L'un pour 2018 et l'autre pour 2019, ils devront faire oublier à ses contempteurs le sacre de Bob Dylan en 2016 et celui du rachat – pour certains trop consensuel – de Kazuo Ishiguro en 2017.
L'Académie, privée du quorum de membres siégeant prévu dans ses statuts pour désigner un lauréat Nobel, avait dû renoncer l'an dernier, et reporter l'annonce d'un an, pour la première fois depuis la Seconde Guerre mondiale.
Après des démissions en chaîne et l'intervention du roi pour réformer les statuts, les gardiens du temple, leurs illusions perdues, aspirent à refermer le livre d'une funeste comédie humaine et ne plus désormais parler que de prose et de vers.
De vers, et surtout de prose. Comme chaque année depuis 1901, les salons bruissent d'une pléiade de noms, quand bien même l'académie garde secret jusqu'au dernier instant le vote de ses 18 membres, et font la part belle aux romanciers. En témoigne le palmarès Nobel.

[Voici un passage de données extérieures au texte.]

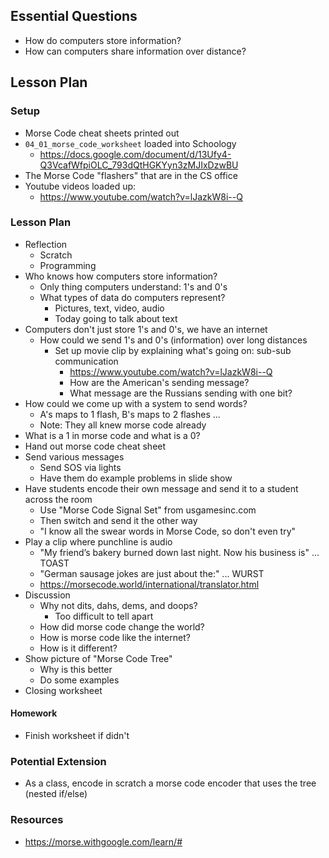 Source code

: ## Essential Questions

- How do computers store information?
- How can computers share information over distance?

## Lesson Plan

### Setup

- Morse Code cheat sheets printed out
- `04_01_morse_code_worksheet` loaded into Schoology
    - https://docs.google.com/document/d/13Ufy4-Q3VcafWfpiOLC_793dQtHGKYyn3zMJIxDzwBU
- The Morse Code "flashers" that are in the CS office
- Youtube videos loaded up:
    - https://www.youtube.com/watch?v=lJazkW8i--Q

### Lesson Plan

- Reflection
    - Scratch
    - Programming
- Who knows how computers store information?
    - Only thing computers understand: 1's and 0's
    - What types of data do computers represent?
        - Pictures, text, video, audio
        - Today going to talk about text
- Computers don't just store 1's and 0's, we have an internet
    - How could we send 1's and 0's (information) over long distances
        - Set up movie clip by explaining what's going on: sub-sub communication
            - https://www.youtube.com/watch?v=lJazkW8i--Q
            - How are the American's sending message?
            - What message are the Russians sending with one bit?
- How could we come up with a system to send words?
    - A's maps to 1 flash, B's maps to 2 flashes ...
    - Note: They all knew morse code already
- What is a 1 in morse code and what is a 0?
- Hand out morse code cheat sheet
- Send various messages
    - Send SOS via lights
    - Have them do example problems in slide show
- Have students encode their own message and send it to a student across the room
    - Use "Morse Code Signal Set" from usgamesinc.com
    - Then switch and send it the other way
    - "I know all the swear words in Morse Code, so don't even try"
- Play a clip where punchline is audio
    - "My friend’s bakery burned down last night. Now his business is" ... TOAST
    - "German sausage jokes are just about the:" ... WURST
    - https://morsecode.world/international/translator.html
- Discussion
    - Why not dits, dahs, dems, and doops?
        - Too difficult to tell apart
    - How did morse code change the world?
    - How is morse code like the internet?
    - How is it different?
- Show picture of "Morse Code Tree"
    - Why is this better
    - Do some examples
- Closing worksheet

#### Homework

- Finish worksheet if didn't

### Potential Extension

- As a class, encode in scratch a morse code encoder that uses the tree (nested if/else)

### Resources

- https://morse.withgoogle.com/learn/#
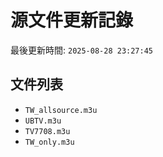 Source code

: # 源文件更新記錄

最後更新時間: `2025-08-28 23:27:45`

## 文件列表
- `TW_allsource.m3u`
- `UBTV.m3u`
- `TV7708.m3u`
- `TW_only.m3u`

La Française Maryse Condé, le Kényan Ngugi Wa Thiong'o et la Canadienne Anne Carson – une poétesse! – tiennent la corde.
Les noms des lauréats du Nobel de littérature doivent être dévoilés à 13h00 (11h00 GMT).

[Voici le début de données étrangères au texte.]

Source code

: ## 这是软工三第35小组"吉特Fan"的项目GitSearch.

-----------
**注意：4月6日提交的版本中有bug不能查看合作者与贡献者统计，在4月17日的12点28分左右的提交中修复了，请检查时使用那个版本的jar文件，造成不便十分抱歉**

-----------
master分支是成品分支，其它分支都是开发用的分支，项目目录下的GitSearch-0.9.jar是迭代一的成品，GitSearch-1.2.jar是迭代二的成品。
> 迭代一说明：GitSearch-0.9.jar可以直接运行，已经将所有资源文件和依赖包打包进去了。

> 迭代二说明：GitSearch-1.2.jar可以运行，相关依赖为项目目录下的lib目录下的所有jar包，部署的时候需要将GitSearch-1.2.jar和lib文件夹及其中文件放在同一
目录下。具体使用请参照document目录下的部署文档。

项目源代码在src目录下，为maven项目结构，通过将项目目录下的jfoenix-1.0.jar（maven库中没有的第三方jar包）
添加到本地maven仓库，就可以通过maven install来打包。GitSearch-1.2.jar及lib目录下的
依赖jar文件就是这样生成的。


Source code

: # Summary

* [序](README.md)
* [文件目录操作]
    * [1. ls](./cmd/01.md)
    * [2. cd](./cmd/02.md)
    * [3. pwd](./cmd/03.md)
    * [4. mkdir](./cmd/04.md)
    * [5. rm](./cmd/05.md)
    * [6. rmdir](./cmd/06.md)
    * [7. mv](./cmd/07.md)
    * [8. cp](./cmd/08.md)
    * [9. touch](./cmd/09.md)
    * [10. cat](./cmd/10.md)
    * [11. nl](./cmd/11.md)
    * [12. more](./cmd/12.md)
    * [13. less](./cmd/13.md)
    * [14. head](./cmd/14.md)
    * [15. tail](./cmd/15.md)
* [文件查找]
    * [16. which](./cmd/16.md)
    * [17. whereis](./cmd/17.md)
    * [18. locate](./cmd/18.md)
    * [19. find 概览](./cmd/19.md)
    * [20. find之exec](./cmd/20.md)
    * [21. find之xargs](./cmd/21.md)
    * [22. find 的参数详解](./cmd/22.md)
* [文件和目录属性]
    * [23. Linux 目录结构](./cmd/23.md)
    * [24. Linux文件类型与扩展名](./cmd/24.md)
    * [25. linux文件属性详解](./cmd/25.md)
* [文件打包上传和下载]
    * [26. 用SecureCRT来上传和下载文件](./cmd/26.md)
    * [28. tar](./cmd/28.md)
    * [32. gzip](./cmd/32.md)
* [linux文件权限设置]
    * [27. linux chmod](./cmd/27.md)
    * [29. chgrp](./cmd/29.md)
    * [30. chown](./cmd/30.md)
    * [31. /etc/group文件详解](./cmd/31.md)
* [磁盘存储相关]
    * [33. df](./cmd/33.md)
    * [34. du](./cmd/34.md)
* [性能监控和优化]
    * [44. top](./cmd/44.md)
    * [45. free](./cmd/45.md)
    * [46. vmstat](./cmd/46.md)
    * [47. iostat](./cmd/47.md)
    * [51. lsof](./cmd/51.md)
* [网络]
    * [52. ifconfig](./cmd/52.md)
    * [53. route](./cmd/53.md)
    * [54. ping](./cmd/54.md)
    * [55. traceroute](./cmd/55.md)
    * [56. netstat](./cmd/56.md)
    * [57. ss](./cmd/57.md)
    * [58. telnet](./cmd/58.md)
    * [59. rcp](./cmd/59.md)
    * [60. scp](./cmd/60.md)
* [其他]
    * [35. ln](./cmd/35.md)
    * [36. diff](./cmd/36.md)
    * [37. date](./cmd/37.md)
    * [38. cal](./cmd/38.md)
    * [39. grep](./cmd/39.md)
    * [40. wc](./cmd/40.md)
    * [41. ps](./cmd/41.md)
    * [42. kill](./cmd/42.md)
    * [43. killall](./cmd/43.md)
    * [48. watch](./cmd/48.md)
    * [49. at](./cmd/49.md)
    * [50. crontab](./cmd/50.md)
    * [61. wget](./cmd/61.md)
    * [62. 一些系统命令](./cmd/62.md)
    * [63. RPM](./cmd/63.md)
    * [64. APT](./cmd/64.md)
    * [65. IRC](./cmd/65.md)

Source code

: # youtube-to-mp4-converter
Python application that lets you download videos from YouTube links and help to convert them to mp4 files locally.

Les critiques interrogés par l'AFP prédisent des choix consensuels, dont celui d'au moins une femme, peut-être la Chinoise Can Xue, la Russe Lioudmila Oulitskaïa, l'Américaine Joyce Carol Oates, ou encore la Polonaise Olga Tokarczuk.
Le prix de littérature a honoré 14 femmes seulement pour 100 hommes depuis la création des Nobel en 1901.
Chez les hommes, sont avancés les noms du poète et romancier roumain Mircea Cartarescu, du Japonais Haruki Murakami, du Français Milan Kundera, mais aussi de l'Italien Claudio Magris, du Portugais Antonio Lobo Antunes, ou de l'Américain Don DeLillo.
Pour Svante Weyler, écrivain et ancien éditeur, l'Académie et le prix peuvent retrouver leurs lettres de noblesse "mais seulement par un choix judicieux des lauréats".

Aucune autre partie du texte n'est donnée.